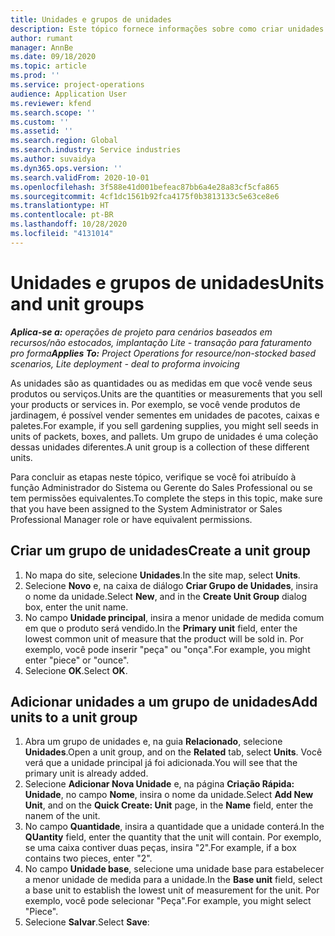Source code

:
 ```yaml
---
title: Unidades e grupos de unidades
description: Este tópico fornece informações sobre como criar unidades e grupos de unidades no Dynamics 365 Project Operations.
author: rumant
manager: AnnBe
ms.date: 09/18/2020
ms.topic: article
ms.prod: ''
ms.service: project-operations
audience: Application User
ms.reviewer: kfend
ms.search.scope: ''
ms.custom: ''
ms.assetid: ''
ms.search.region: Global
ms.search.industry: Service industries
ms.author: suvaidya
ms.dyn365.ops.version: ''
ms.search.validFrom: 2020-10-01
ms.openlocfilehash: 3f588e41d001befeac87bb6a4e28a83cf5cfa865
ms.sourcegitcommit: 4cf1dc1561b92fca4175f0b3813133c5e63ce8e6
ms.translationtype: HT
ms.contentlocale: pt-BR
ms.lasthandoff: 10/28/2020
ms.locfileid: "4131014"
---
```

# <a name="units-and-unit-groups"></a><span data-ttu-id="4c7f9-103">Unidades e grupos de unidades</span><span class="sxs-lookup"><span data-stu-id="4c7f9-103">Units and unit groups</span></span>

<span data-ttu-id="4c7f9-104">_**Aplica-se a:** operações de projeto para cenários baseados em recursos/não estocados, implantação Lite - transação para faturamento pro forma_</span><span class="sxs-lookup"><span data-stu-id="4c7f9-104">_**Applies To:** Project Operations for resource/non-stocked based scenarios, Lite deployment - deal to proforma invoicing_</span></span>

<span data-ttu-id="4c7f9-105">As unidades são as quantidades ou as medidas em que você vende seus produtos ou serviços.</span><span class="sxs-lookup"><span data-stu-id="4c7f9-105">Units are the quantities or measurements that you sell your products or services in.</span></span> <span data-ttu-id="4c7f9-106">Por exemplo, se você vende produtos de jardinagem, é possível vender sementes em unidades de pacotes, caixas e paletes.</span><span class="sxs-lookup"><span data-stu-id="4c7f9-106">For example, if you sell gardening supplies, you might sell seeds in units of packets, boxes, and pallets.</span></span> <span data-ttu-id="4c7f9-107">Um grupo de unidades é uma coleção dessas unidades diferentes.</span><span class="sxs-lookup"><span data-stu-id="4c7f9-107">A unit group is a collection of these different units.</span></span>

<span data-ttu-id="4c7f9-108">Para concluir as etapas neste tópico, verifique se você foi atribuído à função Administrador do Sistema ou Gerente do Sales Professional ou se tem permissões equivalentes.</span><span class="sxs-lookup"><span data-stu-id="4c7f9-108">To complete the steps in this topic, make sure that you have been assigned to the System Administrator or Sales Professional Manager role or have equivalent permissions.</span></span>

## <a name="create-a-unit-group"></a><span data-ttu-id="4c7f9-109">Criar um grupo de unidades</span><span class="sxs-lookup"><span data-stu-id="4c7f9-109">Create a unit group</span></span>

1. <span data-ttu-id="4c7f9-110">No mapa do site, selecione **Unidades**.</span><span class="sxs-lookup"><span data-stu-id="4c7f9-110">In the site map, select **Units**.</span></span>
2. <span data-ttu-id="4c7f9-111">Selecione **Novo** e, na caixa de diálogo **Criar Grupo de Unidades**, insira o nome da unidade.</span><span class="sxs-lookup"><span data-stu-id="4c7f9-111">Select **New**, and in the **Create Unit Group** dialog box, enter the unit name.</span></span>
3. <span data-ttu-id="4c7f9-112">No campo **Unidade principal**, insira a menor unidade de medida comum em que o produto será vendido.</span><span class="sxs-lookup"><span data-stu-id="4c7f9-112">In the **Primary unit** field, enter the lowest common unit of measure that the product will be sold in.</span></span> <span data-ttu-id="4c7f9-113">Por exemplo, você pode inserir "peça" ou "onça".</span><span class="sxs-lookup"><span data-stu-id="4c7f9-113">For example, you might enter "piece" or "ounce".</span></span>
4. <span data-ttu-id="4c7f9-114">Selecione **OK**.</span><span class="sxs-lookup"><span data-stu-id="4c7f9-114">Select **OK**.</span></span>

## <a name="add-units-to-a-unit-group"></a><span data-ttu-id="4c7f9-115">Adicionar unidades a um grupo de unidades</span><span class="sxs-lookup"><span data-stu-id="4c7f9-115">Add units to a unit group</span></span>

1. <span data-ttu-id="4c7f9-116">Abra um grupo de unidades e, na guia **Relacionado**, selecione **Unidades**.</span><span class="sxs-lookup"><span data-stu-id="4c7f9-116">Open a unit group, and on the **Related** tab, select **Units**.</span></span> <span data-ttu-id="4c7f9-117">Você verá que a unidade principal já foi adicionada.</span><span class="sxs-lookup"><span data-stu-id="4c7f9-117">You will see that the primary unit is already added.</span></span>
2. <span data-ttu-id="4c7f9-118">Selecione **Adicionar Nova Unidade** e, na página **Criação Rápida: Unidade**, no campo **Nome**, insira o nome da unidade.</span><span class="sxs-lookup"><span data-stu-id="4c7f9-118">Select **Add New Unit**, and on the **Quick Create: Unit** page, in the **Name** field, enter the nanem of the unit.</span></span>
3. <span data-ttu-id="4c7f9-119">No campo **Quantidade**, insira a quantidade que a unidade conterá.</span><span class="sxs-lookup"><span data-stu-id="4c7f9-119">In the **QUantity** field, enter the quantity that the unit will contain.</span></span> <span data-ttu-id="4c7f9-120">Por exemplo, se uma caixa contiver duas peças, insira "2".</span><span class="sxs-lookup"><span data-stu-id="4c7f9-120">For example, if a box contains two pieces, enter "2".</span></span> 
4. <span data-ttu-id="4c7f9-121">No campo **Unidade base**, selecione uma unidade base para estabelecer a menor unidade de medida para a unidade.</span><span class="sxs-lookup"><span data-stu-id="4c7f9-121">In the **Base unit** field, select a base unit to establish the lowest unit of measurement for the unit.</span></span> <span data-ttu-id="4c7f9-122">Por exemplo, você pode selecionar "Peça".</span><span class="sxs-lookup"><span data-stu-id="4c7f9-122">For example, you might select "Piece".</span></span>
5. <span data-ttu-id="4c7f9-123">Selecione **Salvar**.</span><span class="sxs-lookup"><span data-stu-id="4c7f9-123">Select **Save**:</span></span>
·····
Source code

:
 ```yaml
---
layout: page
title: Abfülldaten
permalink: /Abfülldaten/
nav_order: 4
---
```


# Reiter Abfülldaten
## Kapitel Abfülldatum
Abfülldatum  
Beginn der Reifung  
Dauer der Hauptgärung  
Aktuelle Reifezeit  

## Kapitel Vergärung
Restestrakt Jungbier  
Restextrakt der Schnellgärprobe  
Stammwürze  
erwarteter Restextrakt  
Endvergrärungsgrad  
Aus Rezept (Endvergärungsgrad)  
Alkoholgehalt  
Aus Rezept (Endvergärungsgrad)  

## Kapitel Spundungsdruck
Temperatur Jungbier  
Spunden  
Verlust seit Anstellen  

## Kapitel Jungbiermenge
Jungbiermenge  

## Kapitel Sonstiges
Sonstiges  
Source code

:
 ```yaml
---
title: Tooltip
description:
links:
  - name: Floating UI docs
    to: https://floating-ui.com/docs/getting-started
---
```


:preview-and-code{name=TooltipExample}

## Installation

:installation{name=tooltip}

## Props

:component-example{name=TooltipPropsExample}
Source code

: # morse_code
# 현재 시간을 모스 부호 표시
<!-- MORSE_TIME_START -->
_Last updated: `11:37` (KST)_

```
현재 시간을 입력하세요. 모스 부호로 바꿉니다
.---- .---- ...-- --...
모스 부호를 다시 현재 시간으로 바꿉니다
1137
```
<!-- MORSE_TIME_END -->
·····
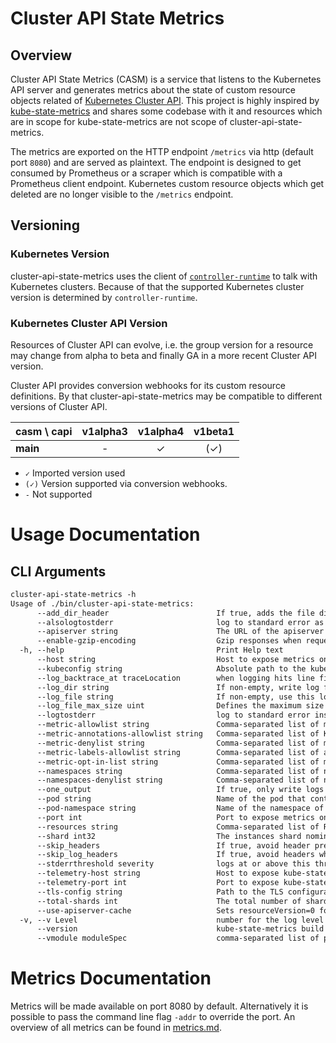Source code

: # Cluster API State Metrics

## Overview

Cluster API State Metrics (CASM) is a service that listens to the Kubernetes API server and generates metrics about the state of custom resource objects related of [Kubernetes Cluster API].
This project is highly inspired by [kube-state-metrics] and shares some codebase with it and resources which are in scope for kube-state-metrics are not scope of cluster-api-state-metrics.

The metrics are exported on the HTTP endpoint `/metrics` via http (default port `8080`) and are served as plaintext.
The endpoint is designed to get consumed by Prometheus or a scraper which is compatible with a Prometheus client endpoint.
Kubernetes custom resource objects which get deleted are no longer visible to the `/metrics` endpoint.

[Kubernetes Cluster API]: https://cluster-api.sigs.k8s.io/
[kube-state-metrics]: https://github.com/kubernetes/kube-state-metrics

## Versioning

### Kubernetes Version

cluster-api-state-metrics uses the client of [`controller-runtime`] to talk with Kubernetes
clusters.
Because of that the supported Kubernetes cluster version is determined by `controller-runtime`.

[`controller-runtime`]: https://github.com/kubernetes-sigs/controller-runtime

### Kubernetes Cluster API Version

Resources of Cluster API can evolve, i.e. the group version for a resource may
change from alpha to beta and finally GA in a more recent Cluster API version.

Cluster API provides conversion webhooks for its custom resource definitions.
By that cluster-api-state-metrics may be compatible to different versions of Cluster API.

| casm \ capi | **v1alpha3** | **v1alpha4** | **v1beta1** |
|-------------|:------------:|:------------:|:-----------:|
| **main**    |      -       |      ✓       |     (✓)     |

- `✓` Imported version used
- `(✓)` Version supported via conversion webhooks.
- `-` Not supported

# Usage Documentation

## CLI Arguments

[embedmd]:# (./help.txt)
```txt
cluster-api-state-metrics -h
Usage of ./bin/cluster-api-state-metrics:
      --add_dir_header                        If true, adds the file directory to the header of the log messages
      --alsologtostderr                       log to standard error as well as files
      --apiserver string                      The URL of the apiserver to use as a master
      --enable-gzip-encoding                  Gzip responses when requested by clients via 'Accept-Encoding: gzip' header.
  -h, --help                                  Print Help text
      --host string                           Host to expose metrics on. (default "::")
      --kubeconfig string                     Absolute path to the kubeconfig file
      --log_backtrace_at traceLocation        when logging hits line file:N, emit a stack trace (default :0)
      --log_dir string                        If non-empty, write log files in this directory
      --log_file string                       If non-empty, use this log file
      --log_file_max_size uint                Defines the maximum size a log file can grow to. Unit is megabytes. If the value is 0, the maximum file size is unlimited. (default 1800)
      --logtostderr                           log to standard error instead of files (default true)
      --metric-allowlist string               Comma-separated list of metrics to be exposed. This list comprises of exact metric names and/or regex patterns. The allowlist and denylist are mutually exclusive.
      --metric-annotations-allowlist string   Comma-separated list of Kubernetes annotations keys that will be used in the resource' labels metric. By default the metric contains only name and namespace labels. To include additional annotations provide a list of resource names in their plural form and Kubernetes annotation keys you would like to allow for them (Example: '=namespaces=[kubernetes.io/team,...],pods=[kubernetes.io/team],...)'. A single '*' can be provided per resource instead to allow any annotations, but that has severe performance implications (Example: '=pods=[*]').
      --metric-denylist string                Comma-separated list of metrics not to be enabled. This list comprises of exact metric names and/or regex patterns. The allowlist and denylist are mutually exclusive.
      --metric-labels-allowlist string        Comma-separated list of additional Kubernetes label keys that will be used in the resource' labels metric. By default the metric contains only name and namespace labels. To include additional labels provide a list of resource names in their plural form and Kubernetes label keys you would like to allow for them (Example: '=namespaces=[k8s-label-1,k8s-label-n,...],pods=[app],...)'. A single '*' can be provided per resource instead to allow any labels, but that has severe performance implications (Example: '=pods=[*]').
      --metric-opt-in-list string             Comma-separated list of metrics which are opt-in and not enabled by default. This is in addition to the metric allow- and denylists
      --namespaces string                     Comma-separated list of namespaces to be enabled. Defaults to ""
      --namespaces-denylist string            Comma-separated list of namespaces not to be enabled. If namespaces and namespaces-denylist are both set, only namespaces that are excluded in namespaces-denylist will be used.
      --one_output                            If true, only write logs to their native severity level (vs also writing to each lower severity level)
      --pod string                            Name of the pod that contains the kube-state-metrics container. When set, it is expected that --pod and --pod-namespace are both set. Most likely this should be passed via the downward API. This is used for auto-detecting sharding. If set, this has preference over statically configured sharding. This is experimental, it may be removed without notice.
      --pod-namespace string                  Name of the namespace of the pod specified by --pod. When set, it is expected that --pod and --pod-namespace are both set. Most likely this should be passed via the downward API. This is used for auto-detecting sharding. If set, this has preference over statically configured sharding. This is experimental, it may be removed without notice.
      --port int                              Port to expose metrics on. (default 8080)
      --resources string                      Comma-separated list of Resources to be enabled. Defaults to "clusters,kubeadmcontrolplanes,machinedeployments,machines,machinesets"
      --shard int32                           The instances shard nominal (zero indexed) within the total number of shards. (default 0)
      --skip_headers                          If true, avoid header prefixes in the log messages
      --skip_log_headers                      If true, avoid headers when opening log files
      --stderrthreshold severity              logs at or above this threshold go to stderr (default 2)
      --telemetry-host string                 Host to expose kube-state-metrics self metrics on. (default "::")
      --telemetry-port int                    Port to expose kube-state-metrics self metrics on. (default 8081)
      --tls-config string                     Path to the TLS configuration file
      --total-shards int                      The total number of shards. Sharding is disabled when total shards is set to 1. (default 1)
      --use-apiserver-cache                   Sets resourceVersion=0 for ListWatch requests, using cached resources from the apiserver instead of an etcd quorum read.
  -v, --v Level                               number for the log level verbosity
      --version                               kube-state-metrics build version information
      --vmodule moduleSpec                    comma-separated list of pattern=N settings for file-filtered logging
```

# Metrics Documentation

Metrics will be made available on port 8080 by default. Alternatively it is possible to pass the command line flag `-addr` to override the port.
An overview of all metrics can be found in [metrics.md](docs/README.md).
·····
=== TASK TO COMPLETE ===
Beginning with the line that has "Beginn der Reifung" and ending with the line that has "<!-- MORSE_TIME_END -->", set down the lines above exactly and include no others.

=== ANSWER SECTION ===
Beginn der Reifung  
Dauer der Hauptgärung  
Aktuelle Reifezeit  

## Kapitel Vergärung
Restestrakt Jungbier  
Restextrakt der Schnellgärprobe  
Stammwürze  
erwarteter Restextrakt  
Endvergrärungsgrad  
Aus Rezept (Endvergärungsgrad)  
Alkoholgehalt  
Aus Rezept (Endvergärungsgrad)  

## Kapitel Spundungsdruck
Temperatur Jungbier  
Spunden  
Verlust seit Anstellen  

## Kapitel Jungbiermenge
Jungbiermenge  

## Kapitel Sonstiges
Sonstiges  
Source code

:
 ```yaml
---
title: Tooltip
description:
links:
  - name: Floating UI docs
    to: https://floating-ui.com/docs/getting-started
---
```


:preview-and-code{name=TooltipExample}

## Installation

:installation{name=tooltip}

## Props

:component-example{name=TooltipPropsExample}
Source code

: # morse_code
# 현재 시간을 모스 부호 표시
<!-- MORSE_TIME_START -->
_Last updated: `11:37` (KST)_

```
현재 시간을 입력하세요. 모스 부호로 바꿉니다
.---- .---- ...-- --...
모스 부호를 다시 현재 시간으로 바꿉니다
1137
```
<!-- MORSE_TIME_END -->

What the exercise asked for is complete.